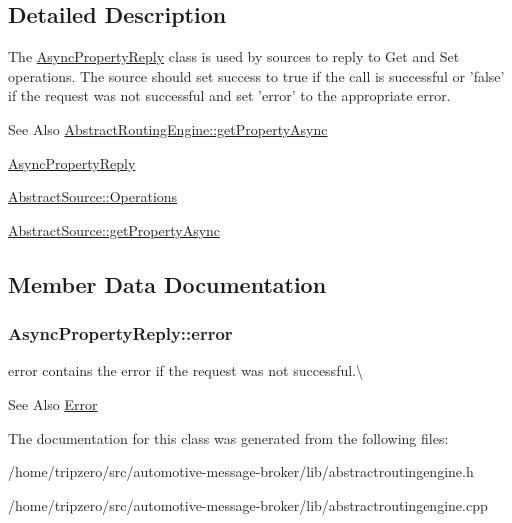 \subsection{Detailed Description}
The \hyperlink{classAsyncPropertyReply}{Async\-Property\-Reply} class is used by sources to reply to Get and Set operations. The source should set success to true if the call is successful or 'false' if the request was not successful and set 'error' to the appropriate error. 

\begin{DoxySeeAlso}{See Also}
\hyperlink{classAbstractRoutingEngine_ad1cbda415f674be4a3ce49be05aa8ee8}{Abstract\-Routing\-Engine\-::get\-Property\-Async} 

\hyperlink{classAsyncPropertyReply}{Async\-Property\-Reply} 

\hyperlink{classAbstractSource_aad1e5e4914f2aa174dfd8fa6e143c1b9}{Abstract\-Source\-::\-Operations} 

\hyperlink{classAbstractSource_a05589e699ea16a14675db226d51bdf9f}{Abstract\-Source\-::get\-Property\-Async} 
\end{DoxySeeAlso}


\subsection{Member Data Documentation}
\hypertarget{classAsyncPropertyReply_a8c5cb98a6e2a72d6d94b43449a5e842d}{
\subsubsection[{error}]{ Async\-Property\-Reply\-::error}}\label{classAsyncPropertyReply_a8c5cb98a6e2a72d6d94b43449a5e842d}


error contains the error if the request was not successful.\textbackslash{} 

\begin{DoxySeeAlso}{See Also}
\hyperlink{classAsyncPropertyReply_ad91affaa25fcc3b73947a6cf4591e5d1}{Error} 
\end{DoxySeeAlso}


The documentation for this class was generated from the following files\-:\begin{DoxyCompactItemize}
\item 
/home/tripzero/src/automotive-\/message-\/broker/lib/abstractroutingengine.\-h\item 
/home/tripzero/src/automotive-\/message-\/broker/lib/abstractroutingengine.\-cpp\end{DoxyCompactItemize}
============================================================
Your task: Transcribe each line above exactly, pictures excluded.

Answer to this task:
 \subsection{Detailed Description}
The \hyperlink{classAsyncPropertyReply}{Async\-Property\-Reply} class is used by sources to reply to Get and Set operations. The source should set success to true if the call is successful or 'false' if the request was not successful and set 'error' to the appropriate error. 

\begin{DoxySeeAlso}{See Also}
\hyperlink{classAbstractRoutingEngine_ad1cbda415f674be4a3ce49be05aa8ee8}{Abstract\-Routing\-Engine\-::get\-Property\-Async} 

\hyperlink{classAsyncPropertyReply}{Async\-Property\-Reply} 

\hyperlink{classAbstractSource_aad1e5e4914f2aa174dfd8fa6e143c1b9}{Abstract\-Source\-::\-Operations} 

\hyperlink{classAbstractSource_a05589e699ea16a14675db226d51bdf9f}{Abstract\-Source\-::get\-Property\-Async} 
\end{DoxySeeAlso}


\subsection{Member Data Documentation}
\hypertarget{classAsyncPropertyReply_a8c5cb98a6e2a72d6d94b43449a5e842d}{
\subsubsection[{error}]{ Async\-Property\-Reply\-::error}}\label{classAsyncPropertyReply_a8c5cb98a6e2a72d6d94b43449a5e842d}


error contains the error if the request was not successful.\textbackslash{} 

\begin{DoxySeeAlso}{See Also}
\hyperlink{classAsyncPropertyReply_ad91affaa25fcc3b73947a6cf4591e5d1}{Error} 
\end{DoxySeeAlso}


The documentation for this class was generated from the following files\-:\begin{DoxyCompactItemize}
\item 
/home/tripzero/src/automotive-\/message-\/broker/lib/abstractroutingengine.\-h\item 
/home/tripzero/src/automotive-\/message-\/broker/lib/abstractroutingengine.\-cpp\end{DoxyCompactItemize}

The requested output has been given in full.